If you're part of the 99% who know little of Lisp languages, he is correct. There's not much of a difference between 0.001% and 0.01%, when you're working in numbers like 20+%.




And even more than that: I think Guile specifically would long have been abandoned and forgotten about if not for Guix.


While Guix is the Guileverse's biggest and most successful project, a lot of the compiler/VM work that happens in Guile happens pretty independently because Andy Wingo just likes to hack on Guile. Guile would still be here, but the community would be smaller.
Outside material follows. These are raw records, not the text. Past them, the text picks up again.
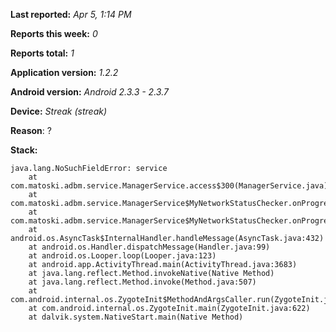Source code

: **Last reported:** *Apr 5, 1:14 PM*

**Reports this week:** *0*

**Reports total:** *1*

**Application version:** *1.2.2*

**Android version:** *Android 2.3.3 - 2.3.7*

**Device:** *Streak (streak)*

**Reason**: ?

**Stack:**

```
java.lang.NoSuchFieldError: service
	at com.matoski.adbm.service.ManagerService.access$300(ManagerService.java)
	at com.matoski.adbm.service.ManagerService$MyNetworkStatusChecker.onProgressUpdate(ManagerService.java:112)
	at com.matoski.adbm.service.ManagerService$MyNetworkStatusChecker.onProgressUpdate(ManagerService.java:69)
	at android.os.AsyncTask$InternalHandler.handleMessage(AsyncTask.java:432)
	at android.os.Handler.dispatchMessage(Handler.java:99)
	at android.os.Looper.loop(Looper.java:123)
	at android.app.ActivityThread.main(ActivityThread.java:3683)
	at java.lang.reflect.Method.invokeNative(Native Method)
	at java.lang.reflect.Method.invoke(Method.java:507)
	at com.android.internal.os.ZygoteInit$MethodAndArgsCaller.run(ZygoteInit.java:864)
	at com.android.internal.os.ZygoteInit.main(ZygoteInit.java:622)
	at dalvik.system.NativeStart.main(Native Method)
```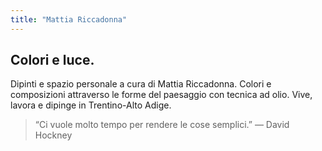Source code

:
 ```yaml
---
title: "Mattia Riccadonna"
---
```


## Colori e luce.

Dipinti e spazio personale a cura di Mattia Riccadonna. Colori e composizioni attraverso le forme del paesaggio con tecnica ad olio. Vive, lavora e dipinge in Trentino-Alto Adige.

> “Ci vuole molto tempo per rendere le cose semplici.” — David Hockney
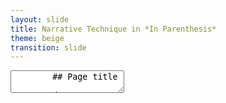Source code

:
 ```yaml
---
layout: slide
title: Narrative Technique in *In Parenthesis*
theme: beige
transition: slide
---
```


<section data-markdown>
	<textarea data-template>
		## Page title

		A paragraph with some text.
	</textarea>
</section>
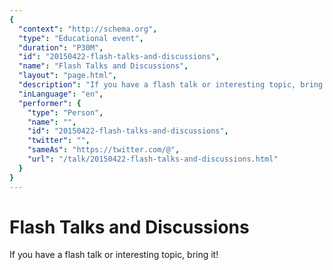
```yaml
---
{
  "context": "http://schema.org",
  "type": "Educational event",
  "duration": "P30M",
  "id": "20150422-flash-talks-and-discussions",
  "name": "Flash Talks and Discussions",
  "layout": "page.html",
  "description": "If you have a flash talk or interesting topic, bring it!",
  "inLanguage": "en",
  "performer": {
    "type": "Person",
    "name": "",
    "id": "20150422-flash-talks-and-discussions",
    "twitter": "",
    "sameAs": "https://twitter.com/@",
    "url": "/talk/20150422-flash-talks-and-discussions.html"
  }
}
---
```

# Flash Talks and Discussions

If you have a flash talk or interesting topic, bring it!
what are these numbers? i think any person with a cs education would at least recognise lisp syntax


> i think any person with a cs education would at least recognise lisp syntax

The discussion wasn't on Lisp, but Guile. They may recognize Lisp syntax, but the majority will not have heard of Guile (let alone Scheme).
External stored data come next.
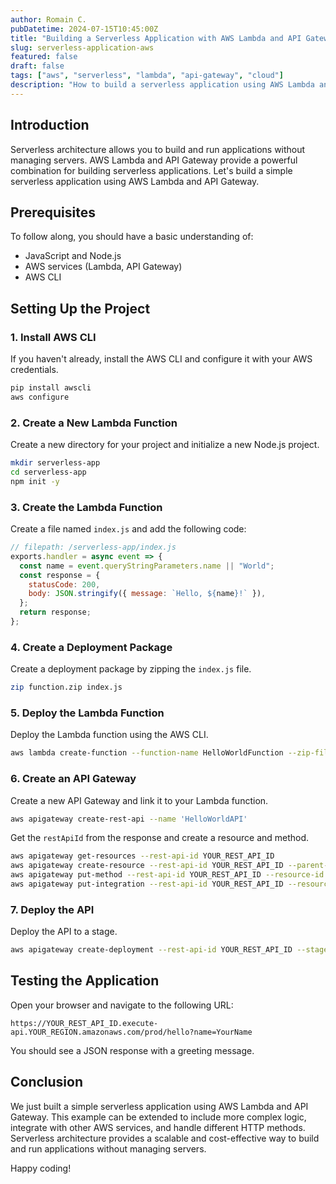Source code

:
 ```yaml
---
author: Romain C.
pubDatetime: 2024-07-15T10:45:00Z
title: "Building a Serverless Application with AWS Lambda and API Gateway"
slug: serverless-application-aws
featured: false
draft: false
tags: ["aws", "serverless", "lambda", "api-gateway", "cloud"]
description: "How to build a serverless application using AWS Lambda and API Gateway"
---
```


## Introduction

Serverless architecture allows you to build and run applications without managing servers. AWS Lambda and API Gateway provide a powerful combination for building serverless applications. Let's build a simple serverless application using AWS Lambda and API Gateway.

## Prerequisites

To follow along, you should have a basic understanding of:

- JavaScript and Node.js
- AWS services (Lambda, API Gateway)
- AWS CLI

## Setting Up the Project

### 1. Install AWS CLI

If you haven't already, install the AWS CLI and configure it with your AWS credentials.

```sh
pip install awscli
aws configure
```

### 2. Create a New Lambda Function

Create a new directory for your project and initialize a new Node.js project.

```sh
mkdir serverless-app
cd serverless-app
npm init -y
```

### 3. Create the Lambda Function

Create a file named `index.js` and add the following code:

```javascript
// filepath: /serverless-app/index.js
exports.handler = async event => {
  const name = event.queryStringParameters.name || "World";
  const response = {
    statusCode: 200,
    body: JSON.stringify({ message: `Hello, ${name}!` }),
  };
  return response;
};
```

### 4. Create a Deployment Package

Create a deployment package by zipping the `index.js` file.

```sh
zip function.zip index.js
```

### 5. Deploy the Lambda Function

Deploy the Lambda function using the AWS CLI.

```sh
aws lambda create-function --function-name HelloWorldFunction --zip-file fileb://function.zip --handler index.handler --runtime nodejs14.x --role arn:aws:iam::YOUR_ACCOUNT_ID:role/YOUR_ROLE_NAME
```

### 6. Create an API Gateway

Create a new API Gateway and link it to your Lambda function.

```sh
aws apigateway create-rest-api --name 'HelloWorldAPI'
```

Get the `restApiId` from the response and create a resource and method.

```sh
aws apigateway get-resources --rest-api-id YOUR_REST_API_ID
aws apigateway create-resource --rest-api-id YOUR_REST_API_ID --parent-id YOUR_PARENT_ID --path-part hello
aws apigateway put-method --rest-api-id YOUR_REST_API_ID --resource-id YOUR_RESOURCE_ID --http-method GET --authorization-type "NONE"
aws apigateway put-integration --rest-api-id YOUR_REST_API_ID --resource-id YOUR_RESOURCE_ID --http-method GET --type AWS_PROXY --integration-http-method POST --uri arn:aws:apigateway:YOUR_REGION:lambda:path/2015-03-31/functions/arn:aws:lambda:YOUR_REGION:YOUR_ACCOUNT_ID:function:HelloWorldFunction/invocations
```

### 7. Deploy the API

Deploy the API to a stage.

```sh
aws apigateway create-deployment --rest-api-id YOUR_REST_API_ID --stage-name prod
```

## Testing the Application

Open your browser and navigate to the following URL:

```
https://YOUR_REST_API_ID.execute-api.YOUR_REGION.amazonaws.com/prod/hello?name=YourName
```

You should see a JSON response with a greeting message.

## Conclusion

We just built a simple serverless application using AWS Lambda and API Gateway. This example can be extended to include more complex logic, integrate with other AWS services, and handle different HTTP methods. Serverless architecture provides a scalable and cost-effective way to build and run applications without managing servers.

Happy coding!
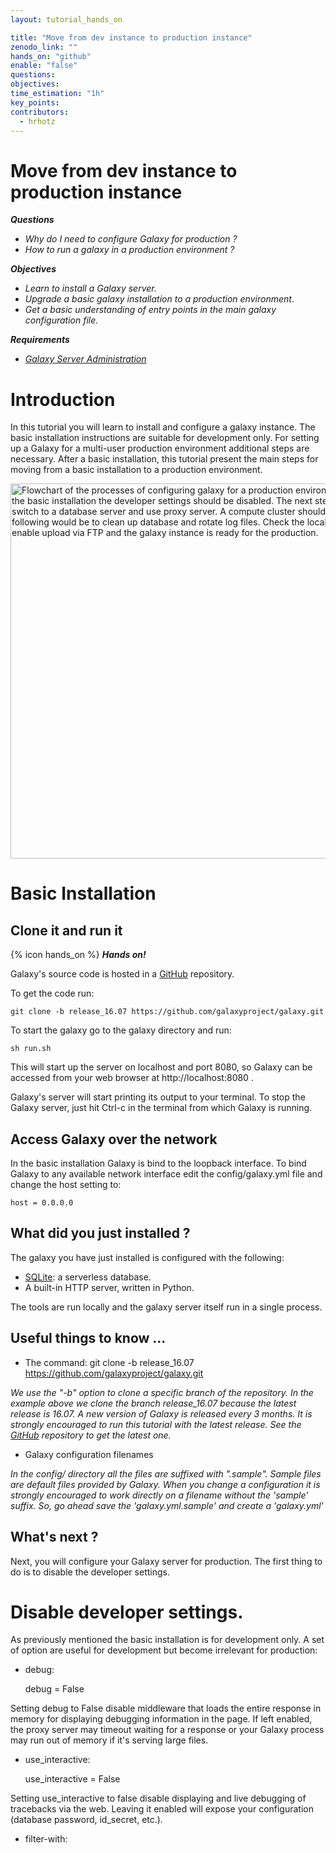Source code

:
 ```yaml
---
layout: tutorial_hands_on

title: "Move from dev instance to production instance"
zenodo_link: ""
hands_on: "github"
enable: "false"
questions:
objectives:
time_estimation: "1h"
key_points:
contributors:
  - hrhotz
---
```


Move from dev instance to production instance
=============================================

***Questions***

- *Why do I need to configure Galaxy for production ?*
- *How to run a galaxy in a production environment ?*

***Objectives***

- *Learn to install a Galaxy server.*
- *Upgrade a basic galaxy installation to a production environment*.
- *Get a basic understanding of entry points in the main galaxy configuration file.*

***Requirements***

- *[Galaxy Server Administration]({{site.baseurl}}/topics/admin)*

# Introduction

In this tutorial you will learn to install and configure a galaxy instance.
The basic installation instructions are suitable for development only.
For setting up a Galaxy for a multi-user production environment additional steps are necessary.
After a basic installation, this tutorial present the main steps for moving from a basic installation to a production environment.

<img src="../../images/scheme-dev_to_production.png" alt="Flowchart of the processes of configuring galaxy for a production environment. After the basic installation the developer settings should be disabled. The next steps are to switch to a database server and use proxy server. A compute cluster should be used. The following would be to clean up database and rotate log files. Check the local data and enable upload via FTP and the galaxy instance is ready for the production." style="width: 600px;"/>


# Basic Installation

## Clone it and run it  

{% icon hands_on %} ***Hands on!***

Galaxy's source code is hosted in a [GitHub](https://github.com/galaxyproject/galaxy) repository.

To get the code run:

	git clone -b release_16.07 https://github.com/galaxyproject/galaxy.git

To start the galaxy go to the galaxy directory and run:

	sh run.sh

This will start up the server on localhost and port 8080, so Galaxy can be accessed from your web browser at http://localhost:8080 .

Galaxy's server will start printing its output to your terminal. To stop the Galaxy server, just hit Ctrl-c in the terminal from which Galaxy is running.

## Access Galaxy over the network
In the basic installation Galaxy is bind to the loopback interface.
To bind Galaxy to any available network interface edit the config/galaxy.yml file and change the host setting to:

	host = 0.0.0.0

## What did you just installed ?
The galaxy you have just installed is configured with the following:

- [SQLite](https://www.sqlite.org/): a serverless database.
- A built-in HTTP server, written in Python.

The tools are run locally and the galaxy server itself run in a single process.

## Useful things to know ...

- The command: git clone -b release_16.07 https://github.com/galaxyproject/galaxy.git

*We use the "-b" option to clone a specific branch of the repository.
In the example above we clone the branch release_16.07 because the latest release is 16.07.
A new version of Galaxy is released every 3 months.
It is strongly encouraged to run this tutorial with the latest release.
See the [GitHub](https://github.com/galaxyproject/galaxy) repository to get the latest one.*

- Galaxy configuration filenames

*In the config/ directory all the files are suffixed with ".sample".
Sample files are default files provided by Galaxy.
When you change a configuration it is strongly encouraged to work directly on a filename without the 'sample' suffix.
So, go ahead save the 'galaxy.yml.sample' and create a 'galaxy.yml'*

## What's next ?
Next, you will configure your Galaxy server for production.
The first thing to do is to disable the developer settings.

# Disable developer settings.
As previously mentioned the basic installation is for development only.
A set of option are useful for development but become irrelevant for production:

- debug:

	debug = False

Setting debug to False disable middleware that loads the entire response in memory for displaying debugging information in the page.
If left enabled, the proxy server may timeout waiting for a response or your Galaxy process may run out of memory if it's serving large files.

- use_interactive:

	use_interactive = False

Setting use_interactive to false disable displaying and live debugging of tracebacks via the web.
Leaving it enabled will expose your configuration (database password, id_secret, etc.).

- filter-with:
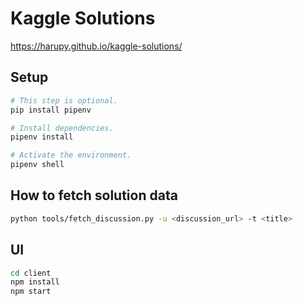 # Kaggle Solutions

https://harupy.github.io/kaggle-solutions/

## Setup

```bash
# This step is optional.
pip install pipenv

# Install dependencies.
pipenv install

# Activate the environment.
pipenv shell
```

## How to fetch solution data

```bash
python tools/fetch_discussion.py -u <discussion_url> -t <title>
```

## UI

```bash
cd client
npm install
npm start
```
And you are referring to recognizing Lisp syntax, which is not what I was referring to when I said "know little of Lisp languages". Sure - most know it exists and has a lot of parentheses.

BTW, many if not most programmers don't have a CS education. And many who do don't encounter Lisp in their curriculum. I just checked my undergrad's required courses - the PL course has Java, SML, Prolog and Python - no Lisp. Anecdotally, in all the teams I've worked in for my career, there was only one team where people had an idea of Lisp. In the other teams, they didn't even know that it's the language with a lot of parentheses (as in they'd look at Lisp code and have no idea which language it was).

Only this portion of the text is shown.